Meno argues that it is impossible to search for something if we do not know what we are searching for.  Socrates tells Meno that according to some priests and poets, human souls are immortal and have been reincarnated again and again over the ages.  While the souls forget what they know each time they are reborn, they in fact are merely ignorant of what they know, concealing it from themselves, and so what humans call ‘learning’ is in fact recollectionanamnesis in the Greek.  This is how we can seek out the good without knowing what it is, because we are merely ignorant of the fact that we recognize it on seeing it, having known it from before.  There is a story told by early Indian Buddhists of a king who sews his wealth into his coat and then gets drunk, forgetting he is a king and living as a beggar, not realizing that he still carries his riches with him.

meno square

Meno asks for a demonstration, and Socrates asks him to pick out one of his slaves.  Meno picks a Greek slave boy, and calls him forward.  Socrates, in the most famous part of the dialogue, leads the boy through a proof of geometry in spite of the boy’s having no formal mathematical education.  Socrates draws a square on the floor in the sand, the way geometry was done in ancient Greece, and asks the boy how long a line would have to be to be the side of a square twice as large as the square on the floor.  The boy guesses incorrectly, guessing that a line twice as long would work but this is far too much.  At each point, while Socrates leads the boy through the proof, he asks the boy a question at every turn, showing that it is the boy himself who is making each judgement, not Socrates himself telling the boy what is true.

File:Meno (Socrates) drawing 29.gif

Socrates constructs a square of four squares, each the size of the original square, and leads the boy by questions to see that if the four squares are bisected with diagonal lines, one can construct a square in the center which is four halves of the original square, twice the area of the original, and so it is the length of the diagonal which gives us the length of the side we sought.  Socrates believes that the ability of the slave boy to make each judgement correctly on his own is evidence that we do know all things and come to recognize what we have concealed from ourselves when we see it again.

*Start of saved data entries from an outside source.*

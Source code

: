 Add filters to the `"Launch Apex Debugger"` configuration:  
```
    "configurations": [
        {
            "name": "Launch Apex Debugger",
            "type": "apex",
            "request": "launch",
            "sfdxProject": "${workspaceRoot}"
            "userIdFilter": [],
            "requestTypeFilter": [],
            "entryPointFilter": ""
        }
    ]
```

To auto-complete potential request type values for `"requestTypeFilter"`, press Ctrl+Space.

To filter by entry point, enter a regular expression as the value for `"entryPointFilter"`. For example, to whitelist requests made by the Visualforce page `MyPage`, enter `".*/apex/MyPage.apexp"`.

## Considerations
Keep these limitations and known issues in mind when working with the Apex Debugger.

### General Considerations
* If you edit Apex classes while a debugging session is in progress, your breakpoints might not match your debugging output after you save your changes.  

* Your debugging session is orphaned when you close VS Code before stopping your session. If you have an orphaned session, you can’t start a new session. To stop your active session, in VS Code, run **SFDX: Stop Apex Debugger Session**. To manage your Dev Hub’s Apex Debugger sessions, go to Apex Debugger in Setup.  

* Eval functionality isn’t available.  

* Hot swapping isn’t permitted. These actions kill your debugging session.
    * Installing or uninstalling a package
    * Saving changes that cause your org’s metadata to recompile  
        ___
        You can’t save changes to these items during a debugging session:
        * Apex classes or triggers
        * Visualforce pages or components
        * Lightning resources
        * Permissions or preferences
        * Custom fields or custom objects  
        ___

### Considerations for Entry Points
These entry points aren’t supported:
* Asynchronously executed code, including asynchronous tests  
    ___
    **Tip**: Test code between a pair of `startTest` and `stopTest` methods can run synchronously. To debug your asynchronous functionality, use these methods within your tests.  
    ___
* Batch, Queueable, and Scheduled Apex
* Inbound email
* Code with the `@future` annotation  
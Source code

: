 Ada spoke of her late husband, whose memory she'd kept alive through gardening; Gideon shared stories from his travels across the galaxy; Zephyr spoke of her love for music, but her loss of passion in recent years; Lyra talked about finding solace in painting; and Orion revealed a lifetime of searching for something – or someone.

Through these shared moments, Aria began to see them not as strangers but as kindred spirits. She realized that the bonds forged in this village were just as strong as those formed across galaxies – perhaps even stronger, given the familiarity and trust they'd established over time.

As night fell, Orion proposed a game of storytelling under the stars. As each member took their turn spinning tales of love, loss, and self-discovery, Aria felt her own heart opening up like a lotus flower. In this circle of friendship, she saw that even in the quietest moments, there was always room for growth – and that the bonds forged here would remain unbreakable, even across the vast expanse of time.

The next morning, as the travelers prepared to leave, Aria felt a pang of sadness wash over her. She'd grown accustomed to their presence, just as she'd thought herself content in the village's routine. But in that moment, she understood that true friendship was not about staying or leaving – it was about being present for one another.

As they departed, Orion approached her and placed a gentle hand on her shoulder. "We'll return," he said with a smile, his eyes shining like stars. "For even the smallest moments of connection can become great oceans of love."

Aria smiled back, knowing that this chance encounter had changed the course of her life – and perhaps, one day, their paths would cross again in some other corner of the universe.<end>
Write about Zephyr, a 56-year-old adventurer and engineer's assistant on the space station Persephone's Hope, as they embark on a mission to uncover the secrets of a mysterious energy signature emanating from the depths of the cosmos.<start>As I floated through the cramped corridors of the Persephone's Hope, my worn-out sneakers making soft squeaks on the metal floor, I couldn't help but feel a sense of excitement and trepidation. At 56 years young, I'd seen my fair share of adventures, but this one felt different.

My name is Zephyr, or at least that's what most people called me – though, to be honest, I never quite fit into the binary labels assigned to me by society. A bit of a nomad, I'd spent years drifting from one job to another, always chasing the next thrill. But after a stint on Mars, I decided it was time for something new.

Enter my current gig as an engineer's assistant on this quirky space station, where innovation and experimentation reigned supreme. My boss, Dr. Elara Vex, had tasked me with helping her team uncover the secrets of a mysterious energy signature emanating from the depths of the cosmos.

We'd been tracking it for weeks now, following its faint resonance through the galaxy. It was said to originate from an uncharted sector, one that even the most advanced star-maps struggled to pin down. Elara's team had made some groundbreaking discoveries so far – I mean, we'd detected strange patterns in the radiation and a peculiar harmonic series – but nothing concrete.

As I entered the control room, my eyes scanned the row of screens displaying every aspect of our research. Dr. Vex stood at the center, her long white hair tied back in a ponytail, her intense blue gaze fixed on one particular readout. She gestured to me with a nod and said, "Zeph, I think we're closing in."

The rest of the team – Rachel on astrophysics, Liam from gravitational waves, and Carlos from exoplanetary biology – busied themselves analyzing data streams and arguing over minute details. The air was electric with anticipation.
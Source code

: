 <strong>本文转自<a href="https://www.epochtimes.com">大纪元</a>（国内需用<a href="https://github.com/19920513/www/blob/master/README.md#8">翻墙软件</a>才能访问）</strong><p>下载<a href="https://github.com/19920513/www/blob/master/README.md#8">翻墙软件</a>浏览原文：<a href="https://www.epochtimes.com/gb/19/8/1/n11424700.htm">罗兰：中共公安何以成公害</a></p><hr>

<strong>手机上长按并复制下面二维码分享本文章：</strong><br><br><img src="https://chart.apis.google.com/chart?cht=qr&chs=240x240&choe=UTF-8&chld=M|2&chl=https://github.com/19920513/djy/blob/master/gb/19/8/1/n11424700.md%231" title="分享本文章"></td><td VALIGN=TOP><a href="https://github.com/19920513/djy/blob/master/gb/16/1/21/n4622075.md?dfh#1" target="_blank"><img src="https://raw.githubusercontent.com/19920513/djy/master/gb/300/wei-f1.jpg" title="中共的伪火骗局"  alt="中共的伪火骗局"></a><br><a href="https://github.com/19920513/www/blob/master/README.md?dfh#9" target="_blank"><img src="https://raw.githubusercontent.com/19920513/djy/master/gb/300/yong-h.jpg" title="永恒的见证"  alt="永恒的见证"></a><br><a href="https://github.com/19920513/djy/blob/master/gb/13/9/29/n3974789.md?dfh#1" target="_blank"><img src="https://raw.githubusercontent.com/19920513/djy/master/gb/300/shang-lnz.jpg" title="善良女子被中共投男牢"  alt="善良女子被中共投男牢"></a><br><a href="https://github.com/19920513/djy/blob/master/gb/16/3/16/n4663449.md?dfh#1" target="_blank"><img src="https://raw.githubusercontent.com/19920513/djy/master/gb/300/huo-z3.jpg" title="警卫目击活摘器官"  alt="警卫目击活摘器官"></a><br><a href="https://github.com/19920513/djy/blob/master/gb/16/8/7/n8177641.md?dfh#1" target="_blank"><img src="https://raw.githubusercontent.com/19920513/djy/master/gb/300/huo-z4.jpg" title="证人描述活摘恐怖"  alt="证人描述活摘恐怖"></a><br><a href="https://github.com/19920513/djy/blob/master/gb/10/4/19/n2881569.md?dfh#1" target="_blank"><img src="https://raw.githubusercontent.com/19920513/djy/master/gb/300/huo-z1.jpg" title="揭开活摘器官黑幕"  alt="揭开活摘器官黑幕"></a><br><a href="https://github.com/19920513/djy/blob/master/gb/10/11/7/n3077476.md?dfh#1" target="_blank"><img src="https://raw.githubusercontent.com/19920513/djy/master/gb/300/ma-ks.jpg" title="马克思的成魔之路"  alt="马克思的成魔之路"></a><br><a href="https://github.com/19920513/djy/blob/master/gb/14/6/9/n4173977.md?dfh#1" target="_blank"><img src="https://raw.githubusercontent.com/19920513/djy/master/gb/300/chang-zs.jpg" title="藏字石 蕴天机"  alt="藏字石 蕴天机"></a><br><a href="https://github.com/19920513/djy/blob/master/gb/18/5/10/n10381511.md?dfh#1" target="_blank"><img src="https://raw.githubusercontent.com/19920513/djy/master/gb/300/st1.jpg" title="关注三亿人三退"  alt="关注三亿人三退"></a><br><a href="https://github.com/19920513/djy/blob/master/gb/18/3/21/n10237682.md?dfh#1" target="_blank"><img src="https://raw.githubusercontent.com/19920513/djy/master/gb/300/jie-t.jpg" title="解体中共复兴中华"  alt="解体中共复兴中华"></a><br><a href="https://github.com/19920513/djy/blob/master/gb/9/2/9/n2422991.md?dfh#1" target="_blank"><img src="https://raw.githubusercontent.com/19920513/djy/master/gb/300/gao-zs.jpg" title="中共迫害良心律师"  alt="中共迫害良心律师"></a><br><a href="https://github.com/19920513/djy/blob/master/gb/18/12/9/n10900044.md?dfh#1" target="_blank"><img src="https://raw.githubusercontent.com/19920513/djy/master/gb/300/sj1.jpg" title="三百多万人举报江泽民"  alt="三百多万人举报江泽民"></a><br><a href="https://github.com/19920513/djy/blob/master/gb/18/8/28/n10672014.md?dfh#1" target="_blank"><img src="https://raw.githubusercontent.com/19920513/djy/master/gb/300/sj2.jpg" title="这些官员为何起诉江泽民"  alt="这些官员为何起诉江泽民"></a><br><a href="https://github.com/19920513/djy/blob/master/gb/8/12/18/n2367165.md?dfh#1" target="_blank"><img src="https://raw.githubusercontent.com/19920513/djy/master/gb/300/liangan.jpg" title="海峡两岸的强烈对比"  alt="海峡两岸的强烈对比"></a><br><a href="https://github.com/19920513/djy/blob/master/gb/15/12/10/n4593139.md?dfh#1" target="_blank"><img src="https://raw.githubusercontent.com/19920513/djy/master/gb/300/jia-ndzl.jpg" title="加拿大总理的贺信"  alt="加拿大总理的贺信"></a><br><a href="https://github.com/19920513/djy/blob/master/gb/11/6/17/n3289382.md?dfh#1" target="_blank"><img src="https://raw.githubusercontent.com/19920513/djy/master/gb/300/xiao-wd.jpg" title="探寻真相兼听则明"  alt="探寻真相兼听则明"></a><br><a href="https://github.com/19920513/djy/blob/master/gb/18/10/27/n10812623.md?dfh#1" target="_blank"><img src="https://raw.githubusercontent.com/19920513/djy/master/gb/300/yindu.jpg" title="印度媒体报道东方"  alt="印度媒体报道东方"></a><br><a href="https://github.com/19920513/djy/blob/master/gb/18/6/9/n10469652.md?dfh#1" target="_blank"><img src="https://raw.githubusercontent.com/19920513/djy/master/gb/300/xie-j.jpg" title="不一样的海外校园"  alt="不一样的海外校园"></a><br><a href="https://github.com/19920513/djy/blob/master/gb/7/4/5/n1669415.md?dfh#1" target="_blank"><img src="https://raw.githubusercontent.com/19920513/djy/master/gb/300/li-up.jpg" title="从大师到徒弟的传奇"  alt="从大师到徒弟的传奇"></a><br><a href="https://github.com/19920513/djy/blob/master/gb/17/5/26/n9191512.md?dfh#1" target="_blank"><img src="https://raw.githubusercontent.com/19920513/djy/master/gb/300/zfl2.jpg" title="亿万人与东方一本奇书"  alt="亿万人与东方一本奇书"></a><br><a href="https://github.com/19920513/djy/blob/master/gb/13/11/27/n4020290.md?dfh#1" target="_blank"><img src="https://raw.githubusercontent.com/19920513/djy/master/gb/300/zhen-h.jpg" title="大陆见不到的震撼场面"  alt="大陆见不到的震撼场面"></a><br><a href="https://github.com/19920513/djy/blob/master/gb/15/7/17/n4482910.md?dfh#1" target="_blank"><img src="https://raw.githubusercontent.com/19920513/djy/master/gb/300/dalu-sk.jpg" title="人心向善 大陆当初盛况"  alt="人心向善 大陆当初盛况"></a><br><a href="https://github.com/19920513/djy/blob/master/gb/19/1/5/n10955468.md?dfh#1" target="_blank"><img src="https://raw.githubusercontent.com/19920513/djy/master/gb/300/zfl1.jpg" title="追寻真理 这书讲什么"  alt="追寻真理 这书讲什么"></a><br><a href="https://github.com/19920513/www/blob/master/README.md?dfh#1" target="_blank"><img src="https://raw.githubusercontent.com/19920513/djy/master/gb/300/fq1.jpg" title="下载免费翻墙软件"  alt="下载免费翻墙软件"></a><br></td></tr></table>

In the Apology, Socrates argued that we think we know, but don’t know that we don’t know.  Now, in the Meno, Socrates argues that we do know, but don’t know that we know.  How are these two to be reconciled?  Socrates is drawing a contrast between false human knowledge and the true knowledge of the cosmos which can lead us through intuition to the good just as Socrates leads the slave boy through geometric proofs.  Our mortality, our limitation as human beings, conceals from us what we truly are, which we recognize even as it is beyond us.

Anaxagoras sphere

Meno is convinced by Socrates’ demonstration that he is right, to which Socrates characteristically replies that he does not know whether he is wholly right about the matter or not, but that he will continue to believe that we can strive for what is good beyond ourselves.  This is quite similar to Anaxagoras, who compared our human minds to beasts, who are lead in the right direction by the great cosmic mind, who was, like Socrates, charged with impiety by the Athenian assembly.